The following pictures represent the initial and equilibrium states for the exothermic reaction of solid A (red) with gaseous \(\mathrm{B}_{2}\) (blue) to give gaseous AB: (a) Write a balanced chemical equation for the reaction. (b) Will the number of AB molecules in the equilibrium mixture increase, decrease, or remain the same after each of the following changes? Explain. (1) Increasing the partial pressure of \(\mathrm{B}_{2}\) (2) Adding more solid \(A\) (3) Increasing the volume (4) Increasing the temperature

Short Answer

Expert verified
(a) \(\mathrm{A} + \mathrm{B}_{2} \rightarrow 2 \mathrm{AB}\). (b) AB increases after (1), unaffected by (2) and (3), and decreases after (4).

Step by step solution

01

Write the Balanced Equation

To write a balanced chemical equation, identify the reactants and products. Here, solid A (red) reacts with gaseous \(\mathrm{B}_{2}\) (blue) to form gaseous AB. Thus, the balanced chemical equation is: \[ \mathrm{A} + \mathrm{B}_{2} \rightarrow 2 \mathrm{AB} \]
02

Effect of Increasing Partial Pressure of \(\mathrm{B}_{2}\)

Increasing the partial pressure of \(\mathrm{B}_{2}\) will shift the equilibrium to the right. According to Le Chatelier's principle, increasing the concentration of a reactant will drive the reaction toward forming more products. Thus, the number of AB molecules will increase.
03

Adding More Solid A

Solid \(A\) does not affect the equilibrium position because it is not in the gaseous phase.
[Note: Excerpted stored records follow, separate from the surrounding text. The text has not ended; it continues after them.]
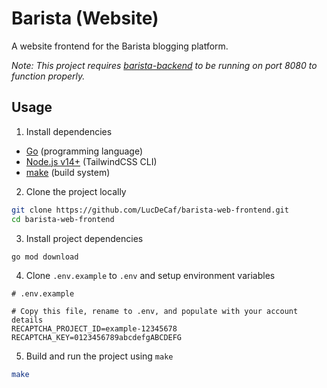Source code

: # Barista (Website)

A website frontend for the Barista blogging platform.

_Note: This project requires [barista-backend](https://github.com/LucDeCaf/barista-backend) to be running on port 8080 to function properly._

## Usage

1. Install dependencies

- [Go](https://go.dev) (programming language)
- [Node.js v14+](https://nodejs.org/en) (TailwindCSS CLI)
- [make](https://www.gnu.org/software/make/) (build system)

2. Clone the project locally

```sh
git clone https://github.com/LucDeCaf/barista-web-frontend.git
cd barista-web-frontend
```

3. Install project dependencies

```sh
go mod download
```

4. Clone `.env.example` to `.env` and setup environment variables

```env
# .env.example

# Copy this file, rename to .env, and populate with your account details
RECAPTCHA_PROJECT_ID=example-12345678
RECAPTCHA_KEY=0123456789abcdefgABCDEFG
```

5. Build and run the project using `make`

```sh
make
```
Therefore, adding more solid \(A\) will not change the number of AB molecules in the equilibrium mixture.
04

Increasing the Volume

Increasing the volume of the container decreases the pressure. The system will shift the equilibrium toward the side with more moles of gas to counteract this change. Since \(\mathrm{B}_{2}\) and \(2\mathrm{AB}\) both have 2 moles of gas, the reaction is not affected by a change in volume, assuming the amount of gases remains the same.
05

Increasing the Temperature

For an exothermic reaction, increasing the temperature shifts the equilibrium to the left (toward the reactants) to absorb the added heat. Therefore, the number of AB molecules in the equilibrium mixture will decrease.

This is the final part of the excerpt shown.